Heavy Rare Earths Ltd (ASX: HRE) has commenced on-ground exploration for rare earths has commenced at its 100% owned Duke project in the Northern Territory.
The Duke project comprises two adjacent granted exploration licences EL33101 and EL33194 that together cover an area of 255 sq. km. They are located on the Phillip Creek pastoral lease approximately 50 kilometres north-west of Tennant Creek and 25 kilometres west of the Stuart Highway.
Exploration on and around HRE’s tenement package has in the past focused on ironstone hosted Cu-Au-Bi and IOCG deposits, but this is the first time the area will be subject to exploration for rare earths.
The exploration model being investigated by HRE is an unconformity-type REE deposit similar to those at Northern Minerals’ Browns Range project in Western Australia. The unconformity in question occurs between the Proterozoic Warrego Granite and metamorphic rocks of the Flynn Group and overlying sandstone and conglomerate of the Tomkinson Creek Group.
HRE undertook a reconnaissance visit to the project area in April 2023 to assess access. During the visit prominent thorium (Th) anomalies from a previous explorer’s airborne magnetic/radiometric survey over the project area were investigated on the ground using a portable XRF (pXRF) and gamma-ray spectrometer.
In addition, core from diamond drill hole PCRD001 drilled in 2009 to test a uranium anomaly from the same airborne survey (and in the same general area of the Th anomalies) was examined at the Northern Territory Geological Survey’s core library in Alice Springs. PCRD001 intersected Warrego Granite from five metres depth.
pXRF analysis confirmed the presence of elevated rare earths both at outcrop and in the Warrego Granite. In situ analysis of silcrete outcrops and zones of quartz veining returned values ranging from below detection limits up to 0.21% TREE (total rare earths). Forty spot pXRF analyses on Warrego Granite intersected by PCRD001 averaged 745 ppm TREE with a maximum of 0.2% (2000 ppm) TREE.
A total of seven samples (five rock chip and two drill core samples) were assayed by LabWest Minerals Analysis in Perth. Five of the seven samples returned >300 ppm TREE with a maximum of 732 ppm TREE. Rare earth enrichment is confirmed in an extensive zone of hydrothermal quartz veining, in surficial silcrete, and in the Warrego Granite. The latter is particularly significant because the granite may be a suitable source for an overlying ion-adsorption type REE deposit in laterite (saprolite), and locally up to 20 metres of saprolite was intersected in this area during drilling carried out during the 1970s.

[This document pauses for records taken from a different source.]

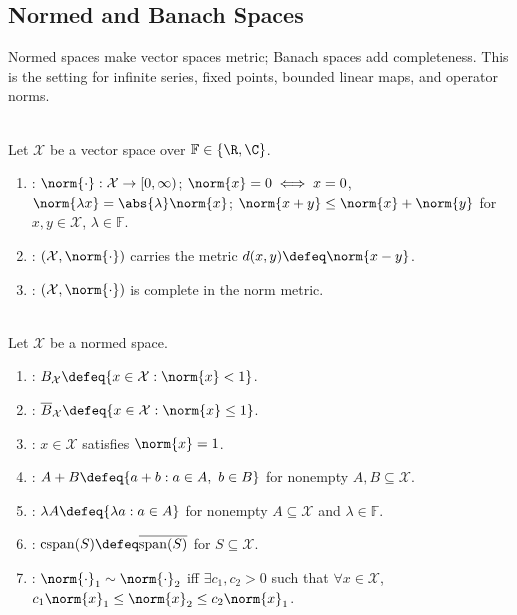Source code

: \subsection{Normed and Banach Spaces}

%

Normed spaces make vector spaces metric; Banach spaces add completeness. This is the setting for infinite series, fixed points, bounded linear maps, and operator norms.

\begin{definition} \label{def:normed-and-banach-spaces} \\
Let $\mathcal{X}$ be a vector space over $\mathbb{F}\in\{\R,\C\}$.
\begin{enumerate}[label=(\roman*)]
\setlength{\itemsep}{0pt}
\item {}: $\norm{\cdot}:\mathcal{X}\to[0,\infty)$; $\norm{x}=0\iff x=0$, $\norm{\lambda x}=\abs{\lambda}\norm{x}$; $\norm{x+y}\leq\norm{x}+\norm{y}$ for $x,y\in\mathcal{X}$, $\lambda\in\mathbb{F}$.
\item {}: $(\mathcal{X},\norm{\cdot})$ carries the metric $d(x,y)\defeq\norm{x-y}$.
\item {}: $(\mathcal{X},\norm{\cdot})$ is complete in the norm metric.
\end{enumerate}
\end{definition}

\begin{definition} \label{def:basic-normed-space-geometry} \\
Let $\mathcal{X}$ be a normed space.
\begin{enumerate}[label=(\roman*)]
\setlength{\itemsep}{0pt}
\item {}: $B_{\mathcal{X}}\defeq\{x\in\mathcal{X}:\norm{x}<1\}$.
\item {}: $\overline{B}_{\mathcal{X}}\defeq\{x\in\mathcal{X}:\norm{x}\leq1\}$.
\item {}: $x\in\mathcal{X}$ satisfies $\norm{x}=1$.
\item {}: $A+B\defeq\{a+b:a\in A,\ b\in B\}$ for nonempty $A,B\subseteq\mathcal{X}$.
\item {}: $\lambda A\defeq\{\lambda a:a\in A\}$ for nonempty $A\subseteq\mathcal{X}$ and $\lambda\in\mathbb{F}$.
\item {}: $\operatorname{cspan}(S)\defeq\overline{\operatorname{span}(S)}$ for $S\subseteq\mathcal{X}$.
\item {}: $\norm{\cdot}_1\sim\norm{\cdot}_2$ iff $\exists c_1,c_2>0$ such that $\forall x\in\mathcal{X}$, $c_1\norm{x}_1\leq\norm{x}_2\leq c_2\norm{x}_1$.
\end{enumerate}
\end{definition}

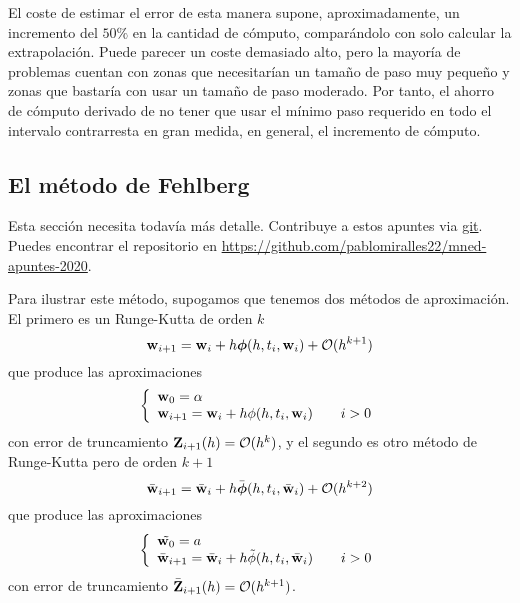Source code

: \begin{remark}
    El coste de estimar el error de esta manera supone, aproximadamente,
    un incremento del $50\%$ en la cantidad de cómputo,
    comparándolo con solo calcular la extrapolación.
    Puede parecer un coste demasiado alto,
    pero la mayoría de problemas cuentan con
    zonas que necesitarían un tamaño de paso muy pequeño
    y zonas que bastaría con usar un tamaño de paso moderado.
    Por tanto, el ahorro de cómputo derivado de no tener que
    usar el mínimo paso requerido en todo el intervalo
    contrarresta en gran medida, en general,
    el incremento de cómputo.
\end{remark}  

\subsection{El método de Fehlberg}

\begin{editorial}
    Esta sección necesita todavía más detalle.
    Contribuye a estos apuntes via \href{https://git-scm.com/}{git}.
    Puedes encontrar el repositorio en
    \url{https://github.com/pablomiralles22/mned-apuntes-2020}.
\end{editorial}

Para ilustrar este método,
supogamos que tenemos dos métodos de aproximación.
El primero es un Runge-Kutta de orden $k$
\begin{equation*}
    \vb{w}{}_{i+1} = \vb{w}{}_i + h\vb*{\phi}{}(h, t_i, \vb{w}{}_i) + \vb{\mathcal{O}}{}(h^{k+1})
\end{equation*}
que produce las aproximaciones
\begin{equation*}
    \left\{
    \begin{array}{lll}
    \vb{w}{}_0 = \alpha & & \\
    \vb{w}{}_{i+1} = \vb{w}{}_i + h\phi(h, t_i, \vb{w}{}_i) & & i >0
    \end{array}
    \right.
\end{equation*}
con error de truncamiento $\vb{Z}{}_{i+1}(h) = \vb{\mathcal{O}}{}(h^k)$,
y el segundo es otro método de Runge-Kutta pero de orden $k+1$
\begin{equation*}
    \bar{\vb{w}{}}_{i+1} = \bar{\vb{w}{}}_i + h\bar{\vb*{\phi}{}}(h, t_i, \bar{\vb{w}{}}_i) + \vb{\mathcal{O}}{}(h^{k+2})
\end{equation*}
que produce las aproximaciones
\begin{equation*}
    \left\{
    \begin{array}{lll}
    \tilde{\vb{w}{}_0} = a & & \\
    \bar{\vb{w}{}}_{i+1} = \bar{\vb{w}{}}_i + h\tilde{\phi}(h, t_i, \bar{\vb{w}{}}_i) & & i >0
    \end{array}
    \right.
\end{equation*}
con error de truncamiento $\bar{\vb{Z}{}}_{i+1}(h) = \vb{\mathcal{O}}{}(h^{k+1})$.

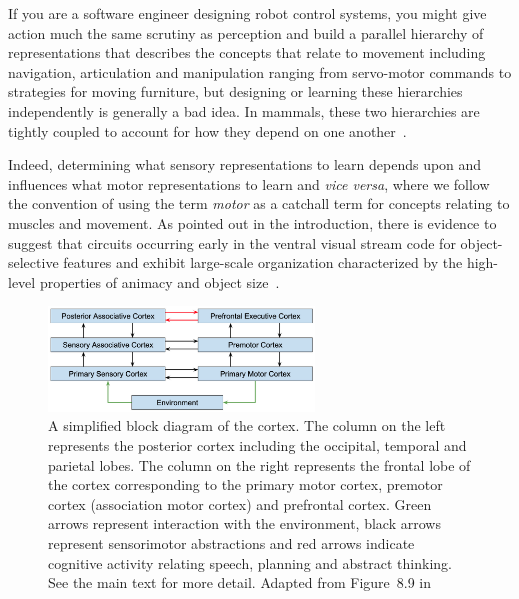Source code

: \documentclass[letterpaper,11pt]{article}
\def\urlh#1{{}}
\begin{document}
If you are a software engineer designing robot control systems, you might give action much the same scrutiny as perception and build a parallel hierarchy of representations that describes the concepts that relate to movement including navigation, articulation and manipulation ranging from servo-motor commands to strategies for moving furniture, but designing or learning these hierarchies independently is generally a bad idea. In mammals, these two hierarchies are tightly coupled to account for how they depend on one another~\cite{FusterPREFRONTAL-CORTEX-15}.

Indeed, determining what sensory representations to learn depends upon and influences what motor representations to learn and {\it{vice versa}}, where we follow the convention of using the term {\it{motor}} as a catchall term for concepts relating to muscles and movement. As pointed out in the introduction, there is evidence to suggest that circuits occurring early in the ventral visual stream code for object-selective features and exhibit large-scale organization characterized by the high-level properties of animacy and object size~\cite{KonkleandCaramazzaJoN-13,LongetalPNAS-18}.


\begin{figure}
%
  \begin{center} 
    \includegraphics[width=200pt]{./figures/Coupled_Sensory_Motor_Hierarchy.jpg} %
  \end{center}
%
  \caption{A simplified block diagram of the cortex. The column on the left represents the posterior cortex including the occipital, temporal and parietal lobes. The column on the right represents the frontal lobe of the cortex corresponding to the primary motor cortex, premotor cortex (association motor cortex) and prefrontal cortex. Green arrows represent interaction with the environment, black arrows represent sensorimotor abstractions and red arrows indicate cognitive activity relating speech, planning and abstract thinking. See the main text for more detail. Adapted from Figure~8.9 in~\cite{FusterPREFRONTAL-CORTEX-15-CHAPTER_8}}
%    
  \label{fig_coupled}
%
\end{figure}
\end{document}
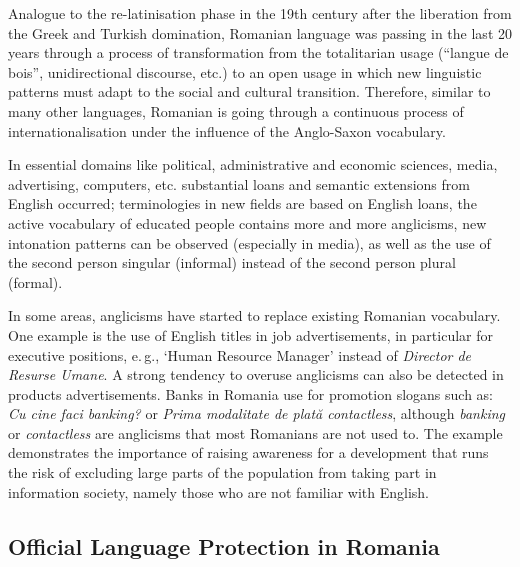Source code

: \begin{multicols}{2}
Analogue to the re-latinisation phase in the 19th century after the liberation from the Greek and Turkish domination, Romanian language was passing in the last 20 years through a process of transformation from the totalitarian usage (“langue de bois”, unidirectional discourse, etc.) to an open usage in which new linguistic patterns must adapt to the social and cultural transition. Therefore, similar to many other languages, Romanian is going through a continuous process of internationalisation under the influence of the Anglo-Saxon vocabulary. 

In essential domains like political, administrative and economic sciences, media, advertising, computers, etc. substantial loans and semantic extensions from English occurred; terminologies in new fields are based on English loans, the active vocabulary of educated people contains more and more anglicisms, new intonation patterns can be observed (especially in media), as well as the use of the second person singular (informal) instead of the second person plural (formal).

In some areas, anglicisms have started to replace existing Romanian vocabulary. One example is the use of English titles in job advertisements, in particular for executive positions, e.\,g., `Human Resource Manager' instead of \textit{Director de Resurse Umane}. A strong tendency to overuse anglicisms can also be detected in products advertisements. Banks in Romania use for promotion slogans such as: \textit{Cu cine faci banking?} or \textit{Prima modalitate de plată contactless}, although \textit{banking} or \textit{contactless} are anglicisms that most Romanians are not used to. 
The example demonstrates the importance of raising awareness for a development that runs the risk of excluding large parts of the population from taking part in information society, namely those who are not familiar with English.

\subsection{Official Language Protection in Romania}


\end{multicols}
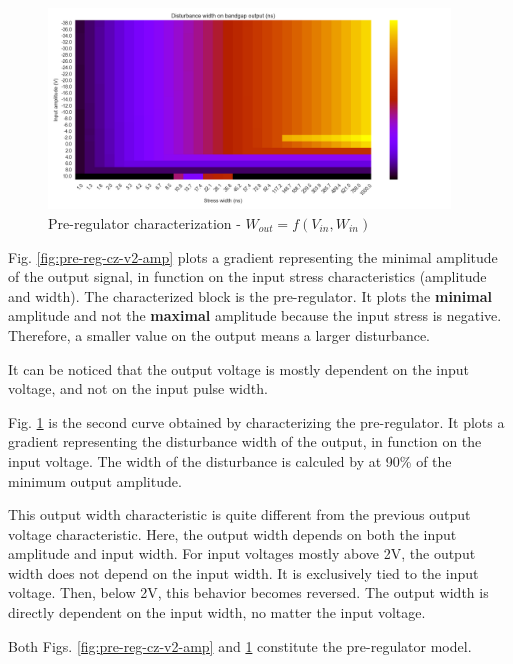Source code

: \begin{figure}[!hp]
  \centering
  \includegraphics[width=0.95\textwidth]{src/4/figures/vpre_cz_V2_width.png}
  \caption{Pre-regulator characterization - $W_{out} = f(V_{in}, W_{in})$}
  \label{fig:pre-reg-cz-v2-width}
\end{figure}

Fig. \ref{fig:pre-reg-cz-v2-amp} plots a gradient representing the minimal amplitude of the output signal,
in function on the input stress characteristics (amplitude and width).
The characterized block is the pre-regulator.
It plots the \textbf{minimal} amplitude and not the \textbf{maximal} amplitude because the input stress is negative.
Therefore, a smaller value on the output means a larger disturbance.

It can be noticed that the output voltage is mostly dependent on the input voltage, and not on the input pulse width.

Fig. \ref{fig:pre-reg-cz-v2-width} is the second curve obtained by characterizing the pre-regulator.
It plots a gradient representing the disturbance width of the output, in function on the input voltage.
The width of the disturbance is calculed by at 90\% of the minimum output amplitude.

This output width characteristic is quite different from the previous output voltage characteristic.
Here, the output width depends on both the input amplitude and input width.
For input voltages mostly above 2V, the output width does not depend on the input width.
It is exclusively tied to the input voltage.
Then, below 2V, this behavior becomes reversed. The output width is directly dependent on the input width,
no matter the input voltage.

Both Figs. \ref{fig:pre-reg-cz-v2-amp} and \ref{fig:pre-reg-cz-v2-width} constitute the pre-regulator model.

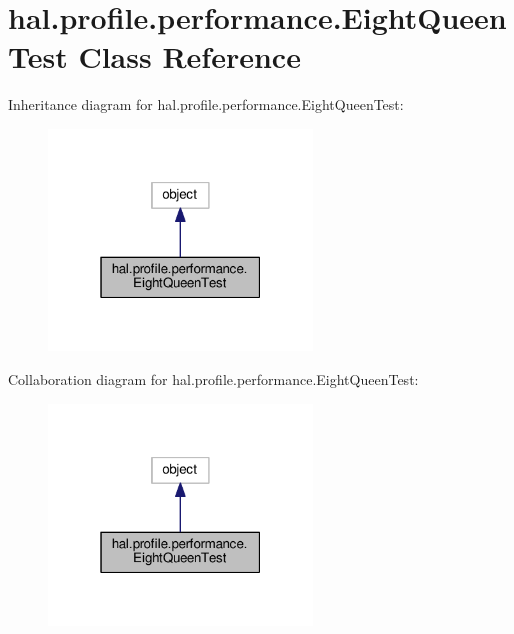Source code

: \hypertarget{classhal_1_1profile_1_1performance_1_1_eight_queen_test}{}\section{hal.\+profile.\+performance.\+Eight\+Queen\+Test Class Reference}
\label{classhal_1_1profile_1_1performance_1_1_eight_queen_test}


Inheritance diagram for hal.\+profile.\+performance.\+Eight\+Queen\+Test\+:
\nopagebreak
\begin{figure}[H]
\begin{center}
\leavevmode
\includegraphics[width=199pt]{classhal_1_1profile_1_1performance_1_1_eight_queen_test__inherit__graph}
\end{center}
\end{figure}


Collaboration diagram for hal.\+profile.\+performance.\+Eight\+Queen\+Test\+:
\nopagebreak
\begin{figure}[H]
\begin{center}
\leavevmode
\includegraphics[width=199pt]{classhal_1_1profile_1_1performance_1_1_eight_queen_test__coll__graph}
\end{center}
\end{figure}
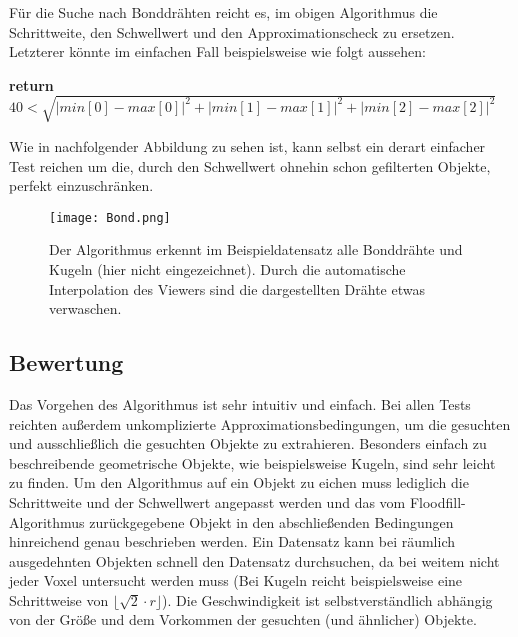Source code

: Für die Suche nach Bonddrähten reicht es, im obigen Algorithmus die Schrittweite, den Schwellwert und den Approximationscheck zu ersetzen. Letzterer könnte im einfachen Fall beispielsweise wie folgt aussehen:
\newline
\begin{algorithmic}
\State \bf{return} $40 < \sqrt{|min[0]-max[0]|^2 + |min[1]-max[1]|^2 + |min[2]-max[2]|^2}$
\EndProcedure \newline
\end{algorithmic}

Wie in nachfolgender Abbildung zu sehen ist, kann selbst ein derart einfacher Test reichen um die, durch den Schwellwert ohnehin schon gefilterten Objekte, perfekt einzuschränken.

\begin{figure}[H]
  \begin{center}
    \texttt{[image: Bond.png]}
    \caption{Der Algorithmus erkennt im Beispieldatensatz alle Bonddrähte und Kugeln (hier nicht eingezeichnet). Durch die automatische Interpolation des Viewers sind die dargestellten Drähte etwas verwaschen.}
    \label{fig:Bond}
  \end{center}
\end{figure} 

\subsection{Bewertung}
Das Vorgehen des Algorithmus ist sehr intuitiv und einfach. Bei allen Tests reichten außerdem unkomplizierte Approximationsbedingungen, um die gesuchten und ausschließlich die gesuchten Objekte zu extrahieren.
Besonders einfach zu beschreibende geometrische Objekte, wie beispielsweise Kugeln, sind sehr leicht  zu finden. \newline 
Um den Algorithmus auf ein Objekt zu eichen muss lediglich die Schrittweite und der Schwellwert angepasst werden und das vom Floodfill-Algorithmus zurückgegebene Objekt in den abschließenden Bedingungen hinreichend genau beschrieben werden. \newline
Ein Datensatz kann bei räumlich ausgedehnten Objekten schnell den Datensatz durchsuchen, da bei weitem nicht jeder Voxel untersucht werden muss (Bei Kugeln reicht beispielsweise eine Schrittweise von $\lfloor \sqrt{2} \cdot r \rfloor$). Die Geschwindigkeit ist selbstverständlich abhängig von der Größe und dem Vorkommen der gesuchten (und ähnlicher) Objekte.

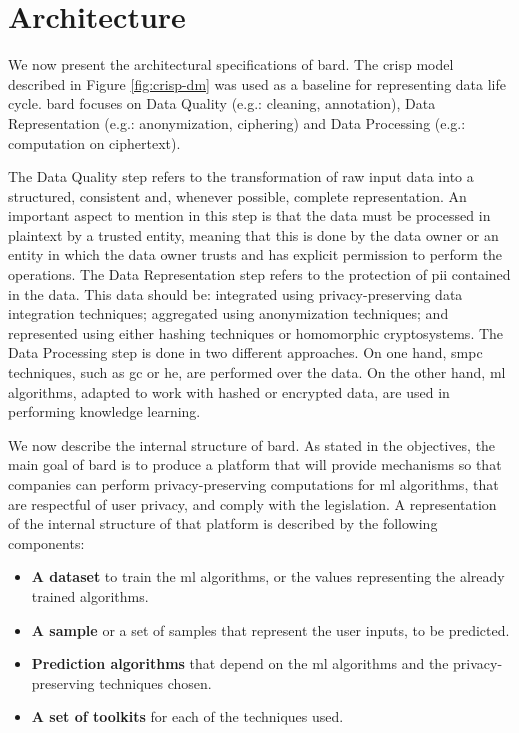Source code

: 
\section{Architecture}
\label{sec:Architecture}


We now present the architectural specifications of \ac{bard}. The \ac{crisp} model described in Figure \ref{fig:crisp-dm} was used as a baseline for representing data life cycle. \ac{bard} focuses on Data Quality (e.g.: cleaning, annotation), Data Representation (e.g.: anonymization, ciphering) and Data Processing (e.g.: computation on ciphertext).

The Data Quality step refers to the transformation of raw input data into a structured, consistent and, whenever possible, complete representation. An important aspect to mention in this step is that the data must be processed in plaintext by a trusted entity, meaning that this is done by the data owner or an entity in which the data owner trusts and has explicit permission to perform the operations.
The Data Representation step refers to the protection of \ac{pii} contained in the data. This data should be: integrated using privacy-preserving data integration techniques; aggregated using anonymization techniques; and represented using either hashing techniques or homomorphic cryptosystems.
The Data Processing step is done in two different approaches. On one hand, \ac{smpc} techniques, such as \ac{gc} or \ac{he}, are performed over the data. On the other hand, \ac{ml} algorithms, adapted to work with hashed or encrypted data, are used in performing knowledge learning.

We now describe the internal structure of \ac{bard}.
As stated in the objectives, the main goal of \ac{bard} is to produce a platform that will provide mechanisms so that companies can perform privacy-preserving computations for \ac{ml} algorithms, that are respectful of user privacy, and comply with the legislation. A representation of the internal structure of that platform is described by the following components: 
\begin{itemize}
	\item \textbf{A dataset} to train the \ac{ml} algorithms, or the values representing the already trained algorithms.
	\item \textbf{A sample} or a set of samples that represent the user inputs, to be predicted.
	\item \textbf{Prediction algorithms} that depend on the \ac{ml} algorithms and the privacy-preserving techniques chosen.
	\item \textbf{A set of toolkits} for each of the techniques used.
\end{itemize}

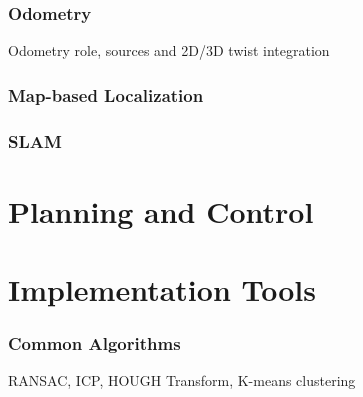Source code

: \documentclass[a4paper,11pt]{article}
\begin{document}
\newpage
\section{Odometry}
Odometry role, sources and 2D/3D twist integration

\newpage
\section{Map-based Localization}

\newpage
\section{SLAM}



\newpage
\part{Planning and Control}

\newpage



\newpage
\part{Implementation Tools}
\newpage
\section{Common Algorithms}
RANSAC, ICP, HOUGH Transform, K-means clustering

\newpage


\end{document}
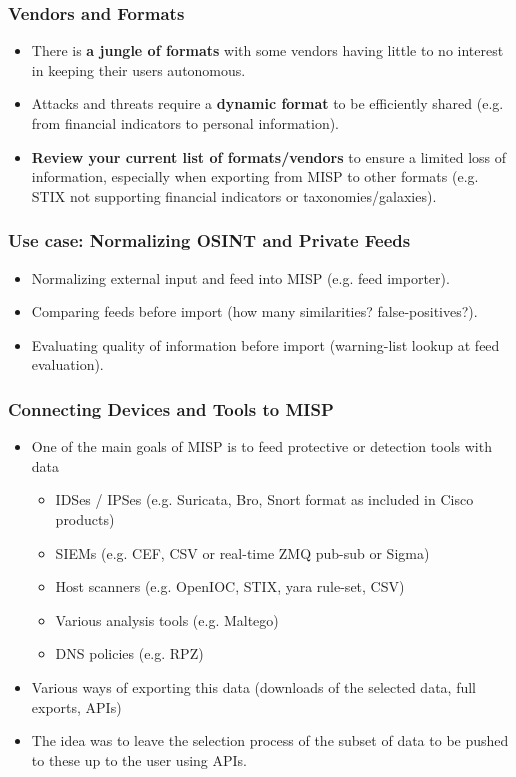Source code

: \begin{frame}
\frametitle{Vendors and Formats}
\begin{itemize}
        \item There is {\bf a jungle of formats} with some vendors having little to no interest in keeping their users autonomous.
        \item Attacks and threats require a {\bf dynamic format} to be efficiently shared (e.g. from financial indicators to personal information).
        \item {\bf Review your current list of formats/vendors} to ensure a limited loss of information, especially when exporting from MISP to other formats (e.g. STIX not supporting financial indicators or taxonomies/galaxies).
\end{itemize}
\end{frame}

\begin{frame}
\frametitle{Use case: Normalizing OSINT and Private Feeds}
\begin{itemize}
        \item Normalizing external input and feed into MISP (e.g. feed importer).
        \item Comparing feeds before import (how many similarities? false-positives?).
        \item Evaluating quality of information before import (warning-list lookup at feed evaluation).
\end{itemize}
\end{frame}


\begin{frame}
\frametitle{Connecting Devices and Tools to MISP}
\begin{itemize}
        \item One of the main goals of MISP is to feed protective or detection tools with data
        \begin{itemize}
            \item IDSes / IPSes (e.g. Suricata, Bro, Snort format as included in Cisco products)
            \item SIEMs (e.g. CEF, CSV or real-time ZMQ pub-sub or Sigma)
            \item Host scanners (e.g. OpenIOC, STIX, yara rule-set, CSV)
            \item Various analysis tools (e.g. Maltego)
            \item DNS policies (e.g. RPZ)
        \end{itemize}
        \item Various ways of exporting this data (downloads of the selected data, full exports, APIs)
        \item The idea was to leave the selection process of the subset of data to be pushed to these up to the user using APIs.
\end{itemize}
\end{frame}


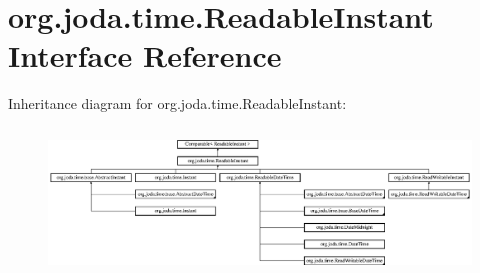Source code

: \hypertarget{interfaceorg_1_1joda_1_1time_1_1_readable_instant}{\section{org.\-joda.\-time.\-Readable\-Instant Interface Reference}
\label{interfaceorg_1_1joda_1_1time_1_1_readable_instant}
}
Inheritance diagram for org.\-joda.\-time.\-Readable\-Instant\-:\begin{figure}[H]
\begin{center}
\leavevmode
\includegraphics[height=3.947137cm]{interfaceorg_1_1joda_1_1time_1_1_readable_instant}
\end{center}
\end{figure}
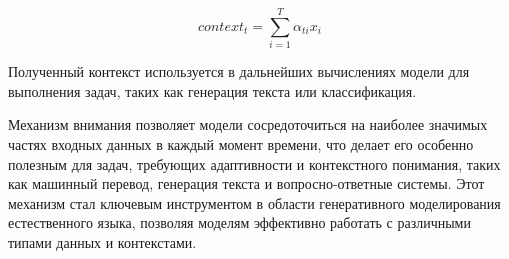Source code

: \[ context_t = \sum_{i=1}^{T} \alpha_{ti} x_i \]

Полученный контекст используется в дальнейших вычислениях модели для выполнения задач, таких как генерация текста или классификация.

Механизм внимания позволяет модели сосредоточиться на наиболее значимых частях входных данных в каждый момент времени, что делает его особенно полезным для задач, требующих адаптивности и контекстного понимания, таких как машинный перевод, генерация текста и вопросно-ответные системы. Этот механизм стал ключевым инструментом в области генеративного моделирования естественного языка, позволяя моделям эффективно работать с различными типами данных и контекстами.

Encouraged by these results, the Company has now commenced a systematic campaign of soil sampling comprising 420 samples over an area of about 23 sq. km. It is planned to cover the above-mentioned area of Th anomalism, a large zone of quartz veining and a sizeable but discrete Cu-Au-Bi-in-soil anomaly identified in previous exploration but never drilled. Samples will be collected along 400 metre-spaced lines on 200 metre centres.
The survey is expected to take two to three weeks to complete and assay will be via the innovative UltraFine+TM method which targets the extremely fine component of soils (<2 μm). There is minimal outcrop of Proterozoic rock across the survey area, which is mainly covered by sheet and dune sand, and sandy soil.
In addition to the soil survey, the effectiveness of stream sediment sampling will be assessed to explore the more difficult-to-access northern, western and eastern portions of the project area.